La MDPH de Vendée, a été condamnée pour faute ayant entrainé un préjudice moral et financier, devra verser 15 000 € aux parents de Jean-Marc MULLER.

Jeudi 13 juin 2013, après plus d’un an de procédure et sept ans de combat pour faire valoir les droits de leur fils, Nadine et Roland MULLER, Parents de Jean-Marc MULLER, ont accueilli avec soulagement la décision du Tribunal du Contentieux de l’Incapacité des Pays de la Loire.

Par délibéré du 9 avril 2013 et prononcé du jugement le 13 juin 2013, le Tribunal dit que la MDPH de Vendée a commis une faute dans la prise en charge de Jean-Marc MULLER et la condamne à 15 000 € en réparation du préjudice subi par Monsieur et Madame MULLER, plus les intérêts capitalisés à la date du 25 mai 2012, et 2 000 € sur le fondement de l’article 700 du code de la procédure civile.

Rappel des faits

Jean-Marc MULLER est un jeune homme lourdement handicapé décédé le 22 décembre 2012 à l’âge de 29 ans.
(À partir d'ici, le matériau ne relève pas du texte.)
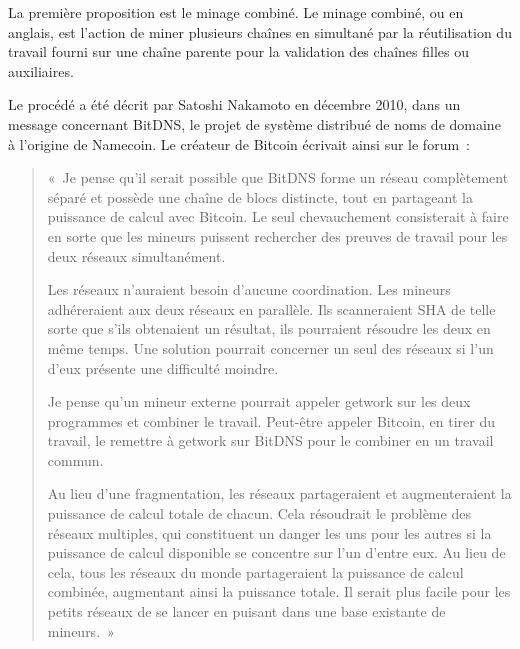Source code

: 
La première proposition est le minage combiné. Le minage combiné, ou  en anglais, est l'action de miner plusieurs chaînes en simultané par la réutilisation du travail fourni sur une chaîne parente pour la validation des chaînes filles ou auxiliaires.

Le procédé a été décrit par Satoshi Nakamoto en décembre 2010, dans un message concernant BitDNS, le projet de système distribué de noms de domaine à l'origine de Namecoin. Le créateur de Bitcoin écrivait ainsi sur le forum~:

\begin{quote}
«~Je pense qu'il serait possible que BitDNS forme un réseau complètement séparé et possède une chaîne de blocs distincte, tout en partageant la puissance de calcul avec Bitcoin. Le seul chevauchement consisterait à faire en sorte que les mineurs puissent rechercher des preuves de travail pour les deux réseaux simultanément.

Les réseaux n'auraient besoin d'aucune coordination. Les mineurs adhéreraient aux deux réseaux en parallèle. Ils scanneraient SHA de telle sorte que s'ils obtenaient un résultat, ils pourraient résoudre les deux en même temps. Une solution pourrait concerner un seul des réseaux si l'un d'eux présente une difficulté moindre.

Je pense qu'un mineur externe pourrait appeler getwork sur les deux programmes et combiner le travail. Peut-être appeler Bitcoin, en tirer du travail, le remettre à getwork sur BitDNS pour le combiner en un travail commun.

Au lieu d'une fragmentation, les réseaux partageraient et augmenteraient la puissance de calcul totale de chacun. Cela résoudrait le problème des réseaux multiples, qui constituent un danger les uns pour les autres si la puissance de calcul disponible se concentre sur l'un d'entre eux. Au lieu de cela, tous les réseaux du monde partageraient la puissance de calcul combinée, augmentant ainsi la puissance totale. Il serait plus facile pour les petits réseaux de se lancer en puisant dans une base existante de mineurs.~»
\end{quote}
Il était totalement dépendant pour l’ensemble des actes de la vie quotidienne et nécessitait une surveillance constante 24h sur 24.
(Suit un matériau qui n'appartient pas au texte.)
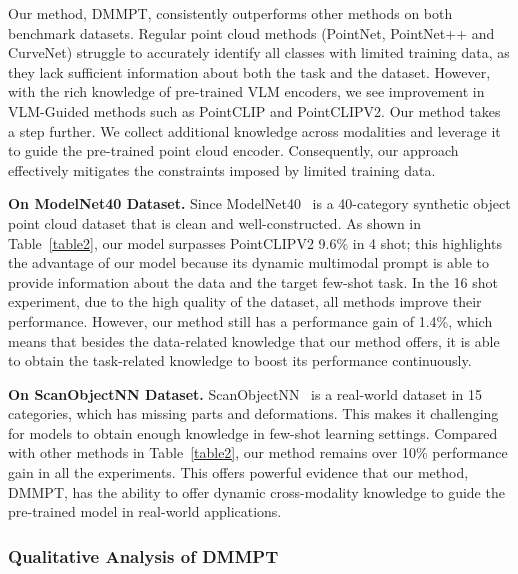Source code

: \documentclass{ecai}
\begin{document}
Our method, DMMPT, consistently outperforms other methods on both benchmark datasets. Regular point cloud methods
(PointNet, PointNet++ and CurveNet)
struggle to accurately identify all classes with limited training data, as they lack sufficient information about both the task and the dataset. However, with the rich knowledge of pre-trained VLM encoders, we see improvement in VLM-Guided methods such as PointCLIP and PointCLIPV2. Our method takes a step further. We collect additional knowledge across modalities and leverage it to guide the pre-trained point cloud encoder. Consequently, our approach effectively mitigates the constraints imposed by limited training data.

\textbf{On ModelNet40 Dataset.} Since ModelNet40~\cite{wu20153d} is a 40-category synthetic object point cloud dataset that is clean and well-constructed. As shown in Table~\ref{table2}, our model surpasses PointCLIPV2 9.6\% in 4 shot; this highlights the advantage of our model because its dynamic multimodal prompt is able to provide information about the data and the target few-shot task. In the 16 shot experiment, due to the high quality of the dataset, all methods improve their performance. However, our method still has a performance gain of 1.4\%, which means that besides the data-related knowledge that our method offers, it is able to obtain the task-related knowledge to boost its performance continuously.

\textbf{On ScanObjectNN Dataset.} ScanObjectNN~\cite{uy2019revisiting} is a real-world dataset in 15 categories, which has missing parts and deformations. This makes it challenging for models to obtain enough knowledge in few-shot learning settings. Compared with other methods in Table~\ref{table2}, our method remains over 10\% performance gain in all the experiments. This offers powerful evidence that our method, DMMPT, has the ability to offer dynamic cross-modality knowledge to guide the pre-trained model in real-world applications.


\subsubsection{Qualitative Analysis of DMMPT}
\end{document}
Malgré des textes clairs et précis, la MDPH de Vendée n’a jamais évalué justement et dans le respect de ses droits les besoins de Jean-Marc, lui refusant depuis 2006, date de mise en place de l’institution, le bénéfice de l’aide humaine dont il avait besoin.

En 2006 : la MDPH octroie 3 h d’aide humaine par jour et seulement 5 jours par semaine. Alertés par la famille, Joël SARLOT, Député et Conseiller Général se déplace au domicile de la

famille. Abasourdi de l’aberration de la décision de la MDPH, constatant lui-même la situation réelle du handicap de Jean-Marc, il intervient. La famille obtient une nouvelle décision quadruplant la première : 12 heures d’aide humaine par jour.

De 2006 à 2011, la MDPH de Vendée reconnait un besoin de 12h d’aide humaine pour la réalisation des actes essentiels de la vie quotidienne et 0 h de surveillance.

En 2011, la MDPH de Vendée revoit l’évaluation des besoins de Jean-Marc à la baisse en lui retirant 3 h d’aide humaine quotidienne, ne lui accordant plus que 9 h d’aide chaque jour, et toujours 0 h pour la surveillance.

En décembre 2011, accompagnés par l’APF, les parents de Jean-Marc font entendre leur désarroi auprès de Bruno RETAILLEAU, Président du Conseil Général de Vendée.

Reçus par la collaboratrice directe de Bruno RETAILLEAU, Nadine et Roland MULLER expliquent la réalité des besoins de Jean-Marc et sollicitent une intervention du Président du Conseil Général de la Vendée au titre de l’article D.245-58 du code de l’action sociale et des familles :

« Le Président du Conseil Général peut à tout moment procéder ou faire procéder à un contrôle sur place... en vue de vérifier si les conditions d'attribution de la prestation de compensation sont ou restent réunies...»

Il était évident qu’une simple visite au domicile du jeune homme permettrait à la MDPH de prendre conscience de ses erreurs manifestes quant à l’évaluation des besoins de Jean-Marc.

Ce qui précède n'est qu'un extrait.